I think it was around 2009-10 when I read about mining bitcoins on Slashdot and decided to give it a go on my home computer. I setup the software and let it run and do it’s thing, I can’t remember exactly, but I think I mined a little over 2 bitcoins. It 2 plus some fraction, I can’t remember exactly. This was at a time where they were pretty worthless and more of a experimental tech thing than something that would actually take hold and it was easy for someone to mine them on a home computer. I remember when they hit $1 and I thought that was crazy. If $2 was worth it to go through the trouble to sell mine, I would have, but it wasn’t easy to cash them out so I held on to them.
Well I stopped the mining software eventually due to lack of interest and sometime later upgraded my laptop hard drive to an SSD and I can’t remember what I did with the old HD that contained all my bitcoin data and probably couldn’t find it.
So now that bitcoin is at some insane price, I’ve started to wonder where this HD is. But say I never find it, what happens to my 2+ bitcoins? Do they just disappear or do they “expire” after sometime?
Lost Bitcoins are just like other lost/destroyed items. Burn up a $20 bill, drop a gold coin into a volcano, trash your original copy of Action Comics#1? They’re gone.
Like a coin dropped in a sewer, the bitcoins still exist. If someone somehow were to make an incredibly, ludicrously, lucky guess as to what the private key was of a wallet that they saw receive coins on the blockchain ledger, then they could redirect those coins and presumably get value for them. But the reason the system is secure is that the likelihood of being able to do that intentionally is incredibly, ludicrously, low. It’s probably more likely that the coins become accessible by the cryptography being broken some point in the future, which would make the entire system worthless anyway. Nevertheless, the coins exist and in principle they can be spent. I’ve heard that there are hypnotists that are in business specifically to get people to remember how to access their bit coins, with their fee being a percentage of what gets recovered.
No, they go to heaven where the streets are paved with … Bitcoin. Sure they spend eternity being walked on but at least the feet are those of nice people.
This strongly implies to me that Bitcoin as a system has a finite lifespan. If there are a finite number of Bitcoins, and once lost they cannot be recovered, it would follow that a Bitcoin has a half-life of sorts, in that eventually it will be lost in some fashion. Maybe 25% of Bitcoins have been lost already. The rate is slowing down as the value goes up and people pay more attention, but there will inevitably be fires and deaths and what not that result in a gradual trickle of loss.

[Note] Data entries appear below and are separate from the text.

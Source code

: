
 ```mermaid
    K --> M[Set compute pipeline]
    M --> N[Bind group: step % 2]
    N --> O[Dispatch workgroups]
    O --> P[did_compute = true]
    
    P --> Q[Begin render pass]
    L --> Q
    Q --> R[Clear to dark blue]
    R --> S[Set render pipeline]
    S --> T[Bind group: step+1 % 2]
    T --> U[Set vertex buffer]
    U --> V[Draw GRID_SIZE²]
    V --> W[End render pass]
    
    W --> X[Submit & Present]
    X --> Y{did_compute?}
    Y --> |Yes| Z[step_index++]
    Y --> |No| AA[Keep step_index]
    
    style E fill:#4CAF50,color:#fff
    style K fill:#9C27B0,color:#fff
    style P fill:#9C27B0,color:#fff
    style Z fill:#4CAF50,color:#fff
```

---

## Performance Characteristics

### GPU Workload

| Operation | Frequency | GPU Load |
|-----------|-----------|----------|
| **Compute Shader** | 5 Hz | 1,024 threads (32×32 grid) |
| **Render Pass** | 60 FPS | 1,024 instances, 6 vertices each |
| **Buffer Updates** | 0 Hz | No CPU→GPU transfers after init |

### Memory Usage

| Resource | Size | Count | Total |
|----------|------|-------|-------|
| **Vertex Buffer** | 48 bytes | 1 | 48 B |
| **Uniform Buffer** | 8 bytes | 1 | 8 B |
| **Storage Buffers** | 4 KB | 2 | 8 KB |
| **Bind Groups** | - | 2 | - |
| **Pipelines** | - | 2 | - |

So what happens as the total number of bitcoins becomes grossly depleted? If there are only 10 bitcoins, does the system work just like before but with nanocoin transactions instead? Would it work with a single bitcoin?
It would be a neat problem to try to predict how long it will take for all bitcoins to be lost, like trying to predict how long it would take for you to be trapped forever if you were immortal. Do you look to historical examples of ephemera like comic books that once existed in the millions and had little value but are now rare? Estimate that a bitcoin will be lost once in every x thousand transactions?
The smallest unit is 0.00000001 coins. Even so, you are right about its unsuitability as a long-term system; even now, it is hardly scalable to replace Visa or Swift or even PayPal.
ETA sorry I have not addressed your statistical question: it is a valid Fermi question. You need some estimates of the number of users and their hardware failure rate (including printed-out backups of private keys), distribution of how many coins they have, etc
There have been from time to time proposals to fix various Bitcoin problems. These are highly contentious as you would imagine and have resulted in forks of various forms.
True; but keep in mind that if we ever build true quantum computers, those might be able to recover these lost bitcoins in a matter of seconds. (And with the side effect of making all bitcoins worthless-- since it’d also be able to recover bitcoins in legit wallets just as easily!) So the currency might eventually become useless regardless.
One way to determine the maximum number of lost coins is to audit the blockchain to determine how many have been inactive for a specific period of time. Obviously some of those are sitting in a wallet somewhere and the owner knows where they are and has the key for them, but you could make some educated guesses by looking at the timelines and transaction histories.
Assuming I understand the concept correctly, generating the same Bitcoin again wouldn’t mean you get to use it. Once it is created, it is put on the blockchain, and now they have a history of who owns it, linked with an ID. If they didn’t, then anyone who generated the same coin could then take it from the other owner. I believe that generating an old Bitcoin already can happen now, and those are just discarded, making the problem harder.
The issue with quantum computers is just in the encryption that is used to make sure the blockchain isn’t altered. If you can crack that encryption, then you could change the records.
But do note that quantum computers aren’t some magic bullet. It’s true that they can crack current encryption a lot faster, but that doesn’t mean you can’t just increase the amount and make it harder again. And there’s nothing preventing the open source Bitcoin from adding extra encryption to the system to make it harder.
I guess it’s also possible they find a quantum method to produce Bitcoin that actually makes it faster, and the increase in supply decreases the value. But that’s still not an issue of the old Bitcoin becoming worthless.